The cause of Theresa May’s troubles is no secret: When in April 2017, despite repeated assurances she had no intention of doing so, the Prime Minister went against her word and called an unnecessary general election, she did so because she was convinced a landslide victory would be the inevitable result. From this position of strength the woman some elements of the media were already stylising as the second coming of Thatcher intended to silence her internal critics, annihilate what remained of a Labour Party in the grips of the far left, before then delivering the ultimate coup de grâce: Ramming Brexit through a recalcitrant parliament. History would record May as an all-conquering leader, who in a time of transition, rife with potential peril, rose to the occasion and saved Britain from disaster.
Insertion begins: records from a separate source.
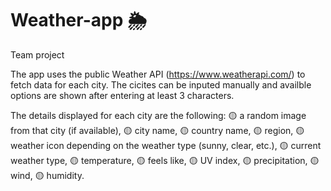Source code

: # Weather-app 🌦️

Team project

The app uses the public Weather API (https://www.weatherapi.com/) to fetch data for each city. 
The cicites can be inputed manually and availble options are shown after entering at least 3 characters. 

The details displayed for each city are the following: 
🟡 a random image from that city (if available),
🟡 city name,
🟡 country name,
🟡 region,
🟡 weather icon depending on the weather type (sunny, clear, etc.),
🟡 current weather type,
🟡 temperature, 
🟡 feels like,
🟡 UV index,
🟡 precipitation,
🟡 wind,
🟡 humidity.
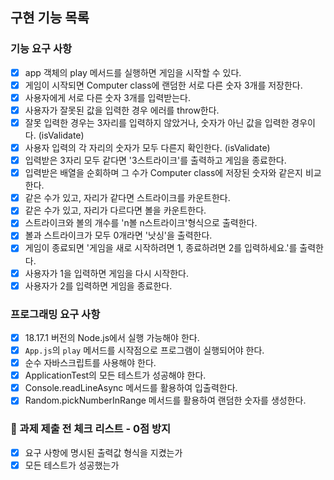 ## 구현 기능 목록

### 기능 요구 사항
- [x] app 객체의 play 메서드를 실행하면 게임을 시작할 수 있다.
- [x] 게임이 시작되면 Computer class에 랜덤한 서로 다른 숫자 3개를 저장한다.
- [x] 사용자에게 서로 다른 숫자 3개를 입력받는다.
- [x] 사용자가 잘못된 값을 입력한 경우 에러를 throw한다.
- [x] 잘못 입력한 경우는 3자리를 입력하지 않았거나, 숫자가 아닌 값을 입력한 경우이다. (isValidate)
- [x] 사용자 입력의 각 자리의 숫자가 모두 다른지 확인한다. (isValidate)
- [x] 입력받은 3자리 모두 같다면 '3스트라이크'를 출력하고 게임을 종료한다.
- [x] 입력받은 배열을 순회하며 그 수가 Computer class에 저장된 숫자와 같은지 비교한다.
- [x] 같은 수가 있고, 자리가 같다면 스트라이크를 카운트한다.
- [x] 같은 수가 있고, 자리가 다르다면 볼을 카운트한다.
- [x] 스트라이크와 볼의 개수를 'n볼 n스트라이크'형식으로 출력한다.
- [x] 볼과 스트라이크가 모두 0개라면 '낫싱'을 출력한다.
- [x] 게임이 종료되면 '게임을 새로 시작하려면 1, 종료하려면 2를 입력하세요.'를 출력한다.
- [x] 사용자가 1을 입력하면 게임을 다시 시작한다.
- [x] 사용자가 2를 입력하면 게임을 종료한다.

### 프로그래밍 요구 사항
- [x] 18.17.1 버전의 Node.js에서 실행 가능해야 한다.
- [x] `App.js`의 `play` 메서드를 시작점으로 프로그램이 실행되어야 한다.
- [x] 순수 자바스크립트를 사용해야 한다.
- [x] ApplicationTest의 모든 테스트가 성공해야 한다.
- [x] Console.readLineAsync 메서드를 활용하여 입출력한다.
- [x] Random.pickNumberInRange 메서드를 활용하여 랜덤한 숫자를 생성한다.

### 🚨 과제 제출 전 체크 리스트 - 0점 방지
- [x] 요구 사항에 명시된 출력값 형식을 지켰는가
- [x] 모든 테스트가 성공했는가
Cometh the hour, cometh the woman.
That, at least, was the plan. As is so often the case, however, pride comes before the fall. Still enjoying the last of the honeymoon period that followed her rise to power, and faced with an opponent all assured her she’d easily defeat, a May so complacent she bordered on the arrogant seriously miscalculated the balance of political forces in the country. She fought a disastrous campaign, marred by repeated own goals, in which as a result she increasingly lost ground to the supposedly unelectable Jeremy Corbyn. The whole episode was an unforced error—or perhaps more accurately a series of unforced errors—which cost May her majority in the Commons, along with her reputation, though as of yet not her job. Instead May has stumbled on as a zombie prime minister. A dead woman walking, in whom few believe, who’s achieved little in terms of policy, who survives only for as long as her party’s fear of a Corbyn government remains greater than their disenchantment with her.
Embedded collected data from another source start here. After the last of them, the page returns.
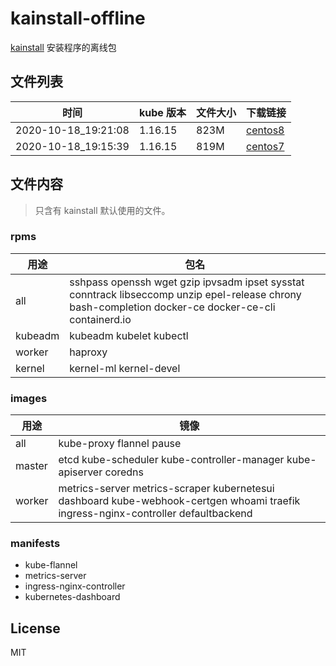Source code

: # kainstall-offline

[kainstall](https://github.com/lework/kainstall) 安装程序的离线包



## 文件列表

| 时间 | kube 版本 | 文件大小 | 下载链接 |
| --------- | -------- | ----------- | ----------- |
| 2020-10-18_19:21:08 | 1.16.15 | 823M | [centos8](http://kainstall.oss-cn-shanghai.aliyuncs.com/1.16.15/centos8.tgz) |
| 2020-10-18_19:15:39 | 1.16.15 | 819M | [centos7](http://kainstall.oss-cn-shanghai.aliyuncs.com/1.16.15/centos7.tgz) |



## 文件内容

> 只含有 kainstall 默认使用的文件。

### rpms

| 用途    | 包名                                                         |
| ------- | ------------------------------------------------------------ |
| all     | sshpass openssh wget gzip ipvsadm ipset sysstat conntrack libseccomp unzip epel-release chrony bash-completion docker-ce docker-ce-cli containerd.io |
| kubeadm | kubeadm kubelet  kubectl                                     |
| worker  | haproxy                                                      |
| kernel  | kernel-ml kernel-devel                                       |

### images

| 用途   | 镜像                                                         |
| ------ | ------------------------------------------------------------ |
| all    | kube-proxy flannel pause                                     |
| master | etcd kube-scheduler kube-controller-manager kube-apiserver coredns |
| worker | metrics-server metrics-scraper kubernetesui dashboard kube-webhook-certgen whoami traefik ingress-nginx-controller defaultbackend |

### manifests

- kube-flannel
- metrics-server
- ingress-nginx-controller
- kubernetes-dashboard


## License

MIT
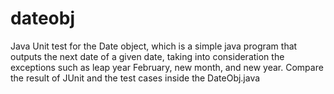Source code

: # dateobj
Java Unit test for the Date object, which is a simple java program that outputs the next date of a given date, taking into consideration the exceptions such as leap year February, new month, and new year. Compare the result of JUnit and the test cases inside the DateObj.java

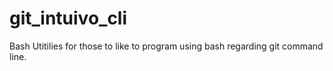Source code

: # git_intuivo_cli
Bash Utitilies for those to like to program using bash regarding git command line.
Have we reached this tipping point? Faced with several high-profile resignations, open talk of plots against her and constant press speculation about civil war around the cabinet table, it’s hard to see May remaining in power for much longer. Hers is a failing leadership, nowhere more so than on the big issue of the day. Indeed May’s dithering over Brexit, the attempt to keep everyone on side by delaying the major decisions about leaving for as long as possible, is directly responsible for the predicament she now finds herself in. Yet while her inability to chart a clear course has sapped what little authority she had left, taking the dissatisfaction of the anti-EU wing of her party to boiling point in particular, the problem her rivals face is that if they move to soon they have little to gain. Far better to let the mess that is Brexit play out then lead the rescue effort rather than try to take command of a sinking ship. This appears to be the Labour leadership’s thinking too. In effect the PM has become the perfect fall guy (or gal!) for the many problems related to the UK’s decision to leave the EU.
Because of this May will survive for the moment. In fact day-to-day survival has arguably become the defining characteristic of a premiership which promised so much—not just on Brexit, but on a range of other issues too—but at least so far has delivered so very little. Perhaps as some do we can compliment the PM’s resiliency if nothing else. More to the point, however, her situation is the political equivalent of being on death row. Trapped, appeals exhausted, left to carry the can for a crime she didn’t commit but nevertheless volunteered to take responsibility for, all May can now do is sit and wait for the date of her execution to be announced. In Theresa no one trusts. In Theresa no one still has any real hope. Yet while both she and the country are resigned to her fate, the time to put her out of her misery has still not quite been reached.
Postscript: Could May exercise what little power she has left over her future and resign? In theory it’s possible. In reality, however, May will continue on. In part out of a misplaced sense of duty. Perhaps more though because she knows she would be judged very harshly for jumping overboard at this point in time. All the more so given that she volunteered to captain the ship following David Cameron’s departure. For this reason, barring something drastic and unforeseen occurring in the meantime, May will not step down before the autumn—when parliament returns, the date of leaving the EU nears, and in all likelihood the real battle for Downing Street will truly commence. In this respect the stage has been set and the leading role assigned. All that now remains to be seen is who will fill the ranks of the supporting cast in this unfolding tragi-comedy that is contemporary British politics.